ISSUES TO BE DECIDED

[24] The issues to be decided is whether due to the factual circumstances existing at the time, the Judgment was erroneously sought or granted and therefore rescindable. According to Erasmus Superior Court Practice Vol 2 2nd Edition by Van Loggerenberg, once the court holds that an order or judgment has been erroneously sought or granted, it should without further enquiry rescind or vary the order, and it’s not necessary for a party to show good cause for the subrule to apply.

 

LEGAL FRAMEWORK

[25] In general terms a judgment is erroneously granted If when It was granted there existed facts that the court was unaware of, which would have precluded the granting of the judgment and otherwise would have Induced the court If aware of such facts not to grant the order or judgment; see Naidoo v Mat/ala 2012 (1) SA 143 (GNP) at 153C.

[26] Failure to disclose material facts on a default judgment Application and or deliberate misrepresentation of facts will result In the judgment being erroneously granted: It has also been held that an order granted in an ex parte application without notice to a party who has a direct and substantial Interest in the matter ls an order erroneously granted; see Naidoo v Matlata N 0 2012 (1) SA 143 (GNP) at 153 C-E.

(27] Without deciding the merits of the matter, I think it is important to refer to the consequence of the death of a sole member of a CC that is married in community of property.

[28] In South African law, the members' interest in the CC forms part of the deceased estates. Due to the fact that all property in the deceased's name, including rights, titles or interest in property to which the deceased would be entitled, is deemed to be part of his deceased's estate. The property can be movable or immovable, corporeal or incorporeal (such as shares in the company or the member's interest in a CC) as outlined in s 3 of the Administration of Estate Act 60 of 1965 and s 3 of the Estate Duty Act.

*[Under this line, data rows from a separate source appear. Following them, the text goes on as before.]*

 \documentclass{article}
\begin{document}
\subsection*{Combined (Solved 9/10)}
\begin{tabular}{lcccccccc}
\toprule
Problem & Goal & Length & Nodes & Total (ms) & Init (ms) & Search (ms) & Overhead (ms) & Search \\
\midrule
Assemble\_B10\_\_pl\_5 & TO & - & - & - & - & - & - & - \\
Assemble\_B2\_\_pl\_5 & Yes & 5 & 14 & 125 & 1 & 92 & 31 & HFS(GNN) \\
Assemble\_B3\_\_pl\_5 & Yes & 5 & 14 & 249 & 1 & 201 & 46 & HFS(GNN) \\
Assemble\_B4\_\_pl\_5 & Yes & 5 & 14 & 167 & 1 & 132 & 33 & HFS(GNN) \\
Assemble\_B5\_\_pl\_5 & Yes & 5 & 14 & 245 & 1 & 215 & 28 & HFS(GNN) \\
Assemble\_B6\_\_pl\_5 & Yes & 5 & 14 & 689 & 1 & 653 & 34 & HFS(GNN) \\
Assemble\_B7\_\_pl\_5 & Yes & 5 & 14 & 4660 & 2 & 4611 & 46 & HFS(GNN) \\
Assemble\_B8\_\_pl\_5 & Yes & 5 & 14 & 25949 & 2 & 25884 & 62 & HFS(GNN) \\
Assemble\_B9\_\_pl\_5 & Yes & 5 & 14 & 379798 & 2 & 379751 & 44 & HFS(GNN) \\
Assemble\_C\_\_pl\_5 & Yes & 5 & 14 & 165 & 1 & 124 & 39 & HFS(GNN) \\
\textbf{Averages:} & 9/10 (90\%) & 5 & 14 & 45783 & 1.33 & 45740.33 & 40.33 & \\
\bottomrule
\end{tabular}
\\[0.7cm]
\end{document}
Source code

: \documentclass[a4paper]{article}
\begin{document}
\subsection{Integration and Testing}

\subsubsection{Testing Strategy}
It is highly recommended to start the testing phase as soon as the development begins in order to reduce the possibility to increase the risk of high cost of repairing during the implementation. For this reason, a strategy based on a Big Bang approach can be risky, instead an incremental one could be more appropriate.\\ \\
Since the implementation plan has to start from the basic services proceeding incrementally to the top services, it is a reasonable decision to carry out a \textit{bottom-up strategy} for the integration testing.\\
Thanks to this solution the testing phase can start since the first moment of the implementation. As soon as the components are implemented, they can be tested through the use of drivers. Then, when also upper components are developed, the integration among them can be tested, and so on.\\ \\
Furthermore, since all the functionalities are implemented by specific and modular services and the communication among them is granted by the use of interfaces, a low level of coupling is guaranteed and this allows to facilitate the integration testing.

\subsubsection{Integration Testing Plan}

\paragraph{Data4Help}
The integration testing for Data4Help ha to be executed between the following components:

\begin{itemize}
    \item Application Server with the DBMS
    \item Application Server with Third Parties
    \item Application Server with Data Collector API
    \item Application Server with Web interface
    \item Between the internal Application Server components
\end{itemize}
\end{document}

[29] Upon the appointment of an executor, he takes the place of the deceased and is then expected to make provisional arrangements regarding the running of the business pending the finalization of the estate. Depending on the circumstances, that could be done by handing over provisionally, the control of the day to day operations of the business to the beneficiaries or do it herself as sole beneficiary. The executor can temporarily act as member of the CC or director of the private company. There need not be sufficient funds, as executor may not incur debt.

[30] Therefore the CC indeed does not lose its legal status, however on the appointment of the executor, the concern forms part of the sole member's deceased estate, by virtue of the deceased 100% member's interest ownership that now falls In his estate. The new owner of the business would be the deceased's estate, as above, at least until the estate was closed and the stock interest distributed as provided by the will or intestacy laws; see F J S Painting CC v Absa Bank   Ltd   (083/3) [2004) ZASCA 52 28 May 2004. In that case the executor administers the estate that now owns the business, therefore the executor is the one who controls the business. The CC being a juristic person acts through its members and now the member being the estate, before the interest is transferred it would be acting through the executor.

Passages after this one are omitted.